The mast of a bridge holding everything together

 

At Monigle, we think this exercise is not only about your portfolio, but about humans, and it comes down to moving people to and within your brand. The new structure will determine how people see, experience and understand what has changed, and will become a key proof point in the bigger story you are telling. It sends your audiences a direct, experiential message about what kind of brand you are, and what kind of solutions, products, or services you offer. With that in mind, it’s clear why your portfolio must align with what you do and what role you want to play. Viewing this exercise as purely a simplification or clean-up job will completely undermine the potential of a user experience-based architecture strategy.

 

Learn More: Brand Architecture: More Than Just a Clean-Up Job

 

Architecture can be intimidating, and not without reason: it’s often the most complicated and political stage in any major M&A rebrand. However, there are some key steps you can take to make the process successful from the get-go. Here’s how we recommend getting started:

 

1. Connect to the vision

The first step in diving into your M&A rebrand architecture is actually stepping back. You need to start with a vision of the full picture and future direction before getting into the details. Your brand architecture is the most tangible representation of the company you are and want to be, so you first must understand the overarching strategic goals of the M&A and the type of company you are building toward.
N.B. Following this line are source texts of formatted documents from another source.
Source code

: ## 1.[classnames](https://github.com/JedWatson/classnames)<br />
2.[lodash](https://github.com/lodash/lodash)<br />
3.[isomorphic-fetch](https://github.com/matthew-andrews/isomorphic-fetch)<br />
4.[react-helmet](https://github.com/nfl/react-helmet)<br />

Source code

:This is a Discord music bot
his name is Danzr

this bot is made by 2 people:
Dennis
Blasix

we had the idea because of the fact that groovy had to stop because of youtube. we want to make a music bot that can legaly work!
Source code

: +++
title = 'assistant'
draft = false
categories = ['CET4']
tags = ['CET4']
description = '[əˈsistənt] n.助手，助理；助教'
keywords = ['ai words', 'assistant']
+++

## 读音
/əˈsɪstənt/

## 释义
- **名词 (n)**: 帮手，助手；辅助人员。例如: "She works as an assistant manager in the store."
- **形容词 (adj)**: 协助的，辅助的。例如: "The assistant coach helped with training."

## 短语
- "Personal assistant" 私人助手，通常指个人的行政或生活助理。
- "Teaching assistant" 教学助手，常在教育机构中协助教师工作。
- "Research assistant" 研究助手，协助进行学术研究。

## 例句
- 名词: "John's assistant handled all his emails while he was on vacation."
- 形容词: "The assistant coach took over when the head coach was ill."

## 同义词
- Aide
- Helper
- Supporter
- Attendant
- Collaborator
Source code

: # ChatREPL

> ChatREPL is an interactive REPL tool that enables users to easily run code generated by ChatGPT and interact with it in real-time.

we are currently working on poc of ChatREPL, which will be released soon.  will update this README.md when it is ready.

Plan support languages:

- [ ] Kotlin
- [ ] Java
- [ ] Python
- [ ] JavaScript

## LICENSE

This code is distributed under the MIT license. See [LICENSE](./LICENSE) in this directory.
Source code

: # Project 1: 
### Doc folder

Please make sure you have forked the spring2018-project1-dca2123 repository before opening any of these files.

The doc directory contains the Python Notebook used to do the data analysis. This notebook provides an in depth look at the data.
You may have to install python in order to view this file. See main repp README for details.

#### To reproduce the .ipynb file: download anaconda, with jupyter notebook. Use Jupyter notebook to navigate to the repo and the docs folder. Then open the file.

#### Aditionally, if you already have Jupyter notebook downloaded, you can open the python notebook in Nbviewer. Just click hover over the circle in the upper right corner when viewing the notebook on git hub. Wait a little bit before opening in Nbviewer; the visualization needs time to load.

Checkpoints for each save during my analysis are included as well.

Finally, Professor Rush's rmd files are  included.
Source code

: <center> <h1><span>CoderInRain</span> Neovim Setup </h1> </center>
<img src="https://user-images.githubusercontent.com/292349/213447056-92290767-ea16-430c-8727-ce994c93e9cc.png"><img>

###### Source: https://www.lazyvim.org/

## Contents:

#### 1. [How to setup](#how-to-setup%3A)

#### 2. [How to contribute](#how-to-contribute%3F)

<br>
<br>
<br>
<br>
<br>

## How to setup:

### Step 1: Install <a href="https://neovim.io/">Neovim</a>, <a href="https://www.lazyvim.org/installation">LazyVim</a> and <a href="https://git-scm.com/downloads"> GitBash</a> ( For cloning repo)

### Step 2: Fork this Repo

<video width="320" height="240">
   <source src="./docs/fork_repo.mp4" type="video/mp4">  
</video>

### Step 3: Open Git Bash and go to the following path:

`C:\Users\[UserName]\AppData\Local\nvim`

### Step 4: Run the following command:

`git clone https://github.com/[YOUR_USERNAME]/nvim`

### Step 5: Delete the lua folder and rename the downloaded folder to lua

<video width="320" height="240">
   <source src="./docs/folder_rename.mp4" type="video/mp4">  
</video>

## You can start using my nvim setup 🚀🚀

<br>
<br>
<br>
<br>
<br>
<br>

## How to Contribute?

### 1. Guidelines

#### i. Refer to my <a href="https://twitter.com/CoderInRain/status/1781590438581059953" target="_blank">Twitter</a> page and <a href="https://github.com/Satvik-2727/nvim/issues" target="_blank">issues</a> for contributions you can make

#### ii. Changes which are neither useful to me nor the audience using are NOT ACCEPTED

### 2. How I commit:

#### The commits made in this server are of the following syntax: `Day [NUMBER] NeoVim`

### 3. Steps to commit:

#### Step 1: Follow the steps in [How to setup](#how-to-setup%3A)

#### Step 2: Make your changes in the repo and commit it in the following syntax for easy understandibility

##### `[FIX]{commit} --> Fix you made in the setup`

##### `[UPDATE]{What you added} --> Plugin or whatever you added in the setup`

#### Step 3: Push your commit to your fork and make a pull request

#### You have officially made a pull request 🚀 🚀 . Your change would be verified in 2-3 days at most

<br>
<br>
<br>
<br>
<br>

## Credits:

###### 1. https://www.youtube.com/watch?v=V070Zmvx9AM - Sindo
Are you trying to move from a product company to a solutions company? From hardware to IT? From regional to national/global? Are you trying to break into new markets or audience segments? Each of these strategic decisions that drove the M&A all have very clear and direct implications on your architecture strategy – whether you unify or build distinct brands, how you organize the portfolio, even your nomenclature strategy. Ensure everyone on your team, including leadership, is on board and aligned with the new story and new role you are playing in your audience’s lives. A successful architecture strategy starts with connecting directly to the vision of the combined organization.

Rocks stacked in a focused way

 

2. Focus on the customer experience

You have probably noticed a theme throughout this M&A series, and that is a human-centric focus. Architecture is often viewed as an exercise in simplification and efficiency, but the most successful architectures are focused on experience. Architecture is no longer about managing identities, it’s about moving people through experiences. Your architecture should:

          • Attract: Create a compelling connection to your audience’s needs
          • Understand: Clearly define the breadth and depth of the offering to prove alignment with the audience need
          • Fulfill: Meet the audience’s core need and delight beyond expectation
          • Maximize: Grow customer value by expanding the relationship

This is why segmentation and personas are extremely valuable when defining your architecture strategy. Slip into your audience’s shoes and think about your brand architecture as a journey. Key steps in that journey (including how, when and why people find your brand, what factors they consider when making decisions, and how they engage with and experience different touchpoints) can help you organize your portfolio in a way that is most intuitive, meaningful and effective to the audiences who matter to your brand. Use your personas to walk through a journey to see what it’s like to engage with you so you can feel first-hand the potential complexities and inconsistencies. And this isn’t just about products and services, you need to consider your various businesses and other entities, how things are showing up on social and in signage. Harnessing the power of customer experience will ensure your architecture is a catalyst for attracting new customers, facilitating cross-selling, and driving advocacy.

 

Learn More: How to Connect—and Stay Connected—with Today’s Emotionally-Driven Consumers

 

3. Know what you’re working with

It’s time to dive into the details. At Monigle, we like to get in a room (or a Zoom) and put everything on the table before we begin organizing, adjusting, streamlining or combining. Yes, we mean putting together a comprehensive, all-inclusive list of every single service, offering, solution and touchpoint offered by your brands. Then, use this info to map out a current state of each brand architecture so you can fully understand the different approaches and philosophies that led up to this point, and where the opportunities and challenges lie. We often use programs (even PowerPoint) to write the names of offerings on squares that you can easily move around to explore and test future scenarios.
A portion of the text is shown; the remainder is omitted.